As raízes da violência simbólica
Especialistas, como o coordenador do Observatório de Violência e Práticas Exemplares da USP, afirmam que a coação dos calouros por veteranos não é mais do que uma forma de violência simbólica justificável por um suposto rito de passagem. Muitos veteranos que perpetuam essa violência o fazem por terem passado por experiências similares, o que gera um ciclo vicioso de abusos.
“São relações de poder que acabam justificadas como tradições, mas que encobrem comportamentos abusivos”, explica o especialista. Nesta cultura, aceitação e pertencimento ao grupo tornam-se obrigações, levando os calouros a sacrificar sua integridade em busca de aceitação.
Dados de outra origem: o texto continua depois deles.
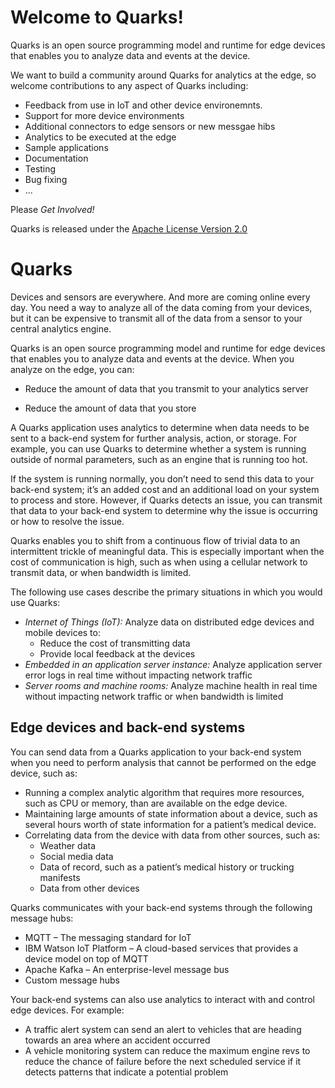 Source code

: # Welcome to Quarks!

Quarks is an open source programming model and runtime for edge devices that enables you to analyze data and events at the device. 

We want to build a community around Quarks for analytics at the edge, so welcome contributions to any aspect of Quarks including:

 * Feedback from use in IoT and other device environemnts.
 * Support for more device environments
 * Additional connectors to edge sensors or new messgae hibs
 * Analytics to be executed at the edge
 * Sample applications
 * Documentation
 * Testing
 * Bug fixing
 * ...

Please *Get Involved!*

Quarks is released under the [Apache License Version 2.0](LICENSE)

# Quarks
Devices and sensors are everywhere. And more are coming online every day. You need a way to analyze all of the data coming from your devices, but it can be expensive to transmit all of the data from a sensor to your central analytics engine.

Quarks is an open source programming model and runtime for edge devices that enables you to analyze data and events at the device. When you analyze on the edge, you can:

* Reduce the amount of data that you transmit to your analytics server

* Reduce the amount of data that you store

A Quarks application uses analytics to determine when data needs to be sent to a back-end system for further analysis, action, or storage. For example, you can use Quarks to determine whether a system is running outside of normal parameters, such as an engine that is running too hot.

If the system is running normally, you don’t need to send this data to your back-end system; it’s an added cost and an additional load on your system to process and store. However, if Quarks detects an issue, you can transmit that data to your back-end system to determine why the issue is occurring or how to resolve the issue.   

Quarks enables you to shift from a continuous flow of trivial data to an intermittent trickle of meaningful data. This is especially important when the cost of communication is high, such as when using a cellular network to transmit data, or when bandwidth is limited.

The following use cases describe the primary situations in which you would use Quarks:

* *Internet of Things (IoT):* Analyze data on distributed edge devices and mobile devices to:
  * Reduce the cost of transmitting data
  * Provide local feedback at the devices
* *Embedded in an application server instance:* Analyze application server error logs in real time without impacting network traffic
* *Server rooms and machine rooms:* Analyze machine health in real time without impacting network traffic or when bandwidth is limited

## Edge devices and back-end systems
You can send data from a Quarks application to your back-end system when you need to perform analysis that cannot be performed on the edge device, such as:

* Running a complex analytic algorithm that requires more resources, such as CPU or memory, than are available on the edge device.
* Maintaining large amounts of state information about a device, such as several hours worth of state information for a patient’s
medical device.
* Correlating data from the device with data from other sources, such as:
  * Weather data
  * Social media data
  * Data of record, such as a patient’s medical history or trucking manifests
  * Data from other devices

Quarks communicates with your back-end systems through the following message hubs:
* MQTT – The messaging standard for IoT
* IBM Watson IoT Platform – A cloud-based services that provides a device model on top of MQTT
* Apache Kafka – An enterprise-level message bus
* Custom message hubs

Your back-end systems can also use analytics to interact with and control edge devices. For example:
* A traffic alert system can send an alert to vehicles that are heading towards an area where an accident occurred
* A vehicle monitoring system can reduce the maximum engine revs to reduce the chance of failure before the next scheduled service if it detects patterns that indicate a potential problem
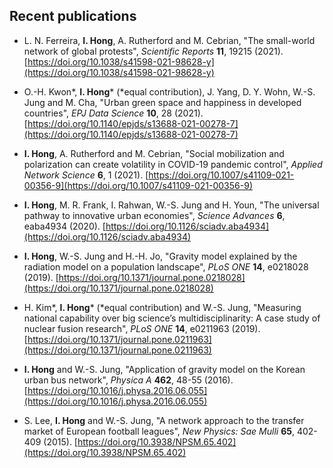 Recent publications
------
* L. N. Ferreira, **I. Hong**, A. Rutherford and M. Cebrian, "The small-world network of global protests", *Scientific Reports* **11**, 19215 (2021). [https://doi.org/10.1038/s41598-021-98628-y](https://doi.org/10.1038/s41598-021-98628-y)

* O.-H. Kwon&#42;, **I. Hong**&#42; (&#42;equal contribution), J. Yang, D. Y. Wohn, W.-S. Jung and M. Cha, "Urban green space and happiness in developed countries", *EPJ Data Science* **10**, 28 (2021). [https://doi.org/10.1140/epjds/s13688-021-00278-7](https://doi.org/10.1140/epjds/s13688-021-00278-7)

* **I. Hong**, A. Rutherford and M. Cebrian, "Social mobilization and polarization can create volatility in COVID-19 pandemic control", *Applied Network Science* **6**, 1 (2021). [https://doi.org/10.1007/s41109-021-00356-9](https://doi.org/10.1007/s41109-021-00356-9)

* **I. Hong**, M. R. Frank, I. Rahwan, W.-S. Jung and H. Youn, "The universal pathway to innovative urban economies", *Science Advances* **6**, eaba4934 (2020). [https://doi.org/10.1126/sciadv.aba4934](https://doi.org/10.1126/sciadv.aba4934)

* **I. Hong**, W.-S. Jung and H.-H. Jo, "Gravity model explained by the radiation model on a population landscape", *PLoS ONE* **14**, e0218028 (2019). [https://doi.org/10.1371/journal.pone.0218028](https://doi.org/10.1371/journal.pone.0218028)

* H. Kim&#42;, **I. Hong**&#42; (&#42;equal contribution) and W.-S. Jung, "Measuring national capability over big science’s multidisciplinarity: A case study of nuclear fusion research", *PLoS ONE* **14**, e0211963 (2019). [https://doi.org/10.1371/journal.pone.0211963](https://doi.org/10.1371/journal.pone.0211963)

* **I. Hong** and W.-S. Jung, "Application of gravity model on the Korean urban bus network", *Physica A* **462**, 48-55 (2016). [https://doi.org/10.1016/j.physa.2016.06.055](https://doi.org/10.1016/j.physa.2016.06.055)

* S. Lee, **I. Hong** and W.-S. Jung, "A network approach to the transfer market of European football leagues", *New Physics: Sae Mulli* **65**, 402-409 (2015). [https://doi.org/10.3938/NPSM.65.402](https://doi.org/10.3938/NPSM.65.402)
Pressões enfrentadas pelos estudantes
Ao ingressar na universidade, muitos alunos se deparam com uma série de pressões que podem intensificar sua vulnerabilidade. Desde a competição por bolsas de estudo até as expectativas familiares, a pressão por desempenho é constante. O psicólogo Kodato menciona que as diferenças sociais entre os estudantes também contribuem para um ambiente de competição e ansiedade, onde os comportamentos preconceituosos e estereotipados se manifestam.
Além da competitividade, a postura autoritária de alguns professores perpetua essa cultura. Muitos docentes, por conta de uma herança da Ditadura Militar, aplicam métodos que legitimam trotes e outras formas de bullying, tornando o ambiente acadêmico ainda mais hostil. “A pressão vem não só de colegas, mas também de professores e da própria instituição”, alerta Kodato.
Pertencimento e o ciclo de dominação
O desejo de pertencimento é outro fator que leva calouros a aceitarem a violência simbólica. Muitos jovens acreditam que, para serem aceitos, precisam se submeter a estas práticas. O professor da USP menciona que esta dinâmica não se limita a trotes, mas se estende a todos os rituais acadêmicos que exigem conformidade às normas da instituição. O resultado é um ambiente onde a pressão para se adaptar a um grupo torna-se uma norma.
Quando os calouros se tornam veteranos, muitos replicam esse ciclo, perpetuando abusos. “Exercer o poder proporciona um certo prazer a eles”, ironiza o professor. Este fenômeno é alarmante e ressalta a necessidade urgente de uma mudança estrutural nas universidades.
O que pode ser feito?
Para combater essas práticas abusivas, as instituições de ensino precisam ir além de campanhas informativas. É fundamental que disponibilizem canais de denúncia seguros e apoio psicológico para os estudantes. O professor enfatiza a importância de um ambiente onde os alunos sintam-se seguros para denunciar sem medo de represálias.
Os próprios estudantes também desempenham um papel crucial neste processo. Eles devem buscar formas saudáveis de socialização e participar de iniciativas que discutam questões como saúde mental e pressões acadêmicas. “É vital que busquem sua autonomia durante o curso”, conclui Kodato.
Conclusão
O caso da Unesp em Jaboticabal é um chamado à ação. As instituições precisam abraçar a responsabilidade de transformar suas culturas, promovendo respeito e dignidade entre todos os alunos. A mudança deve começar agora, para que os estudantes não apenas sobrevivam, mas prosperem em um ambiente acadêmico saudável e acolhedor.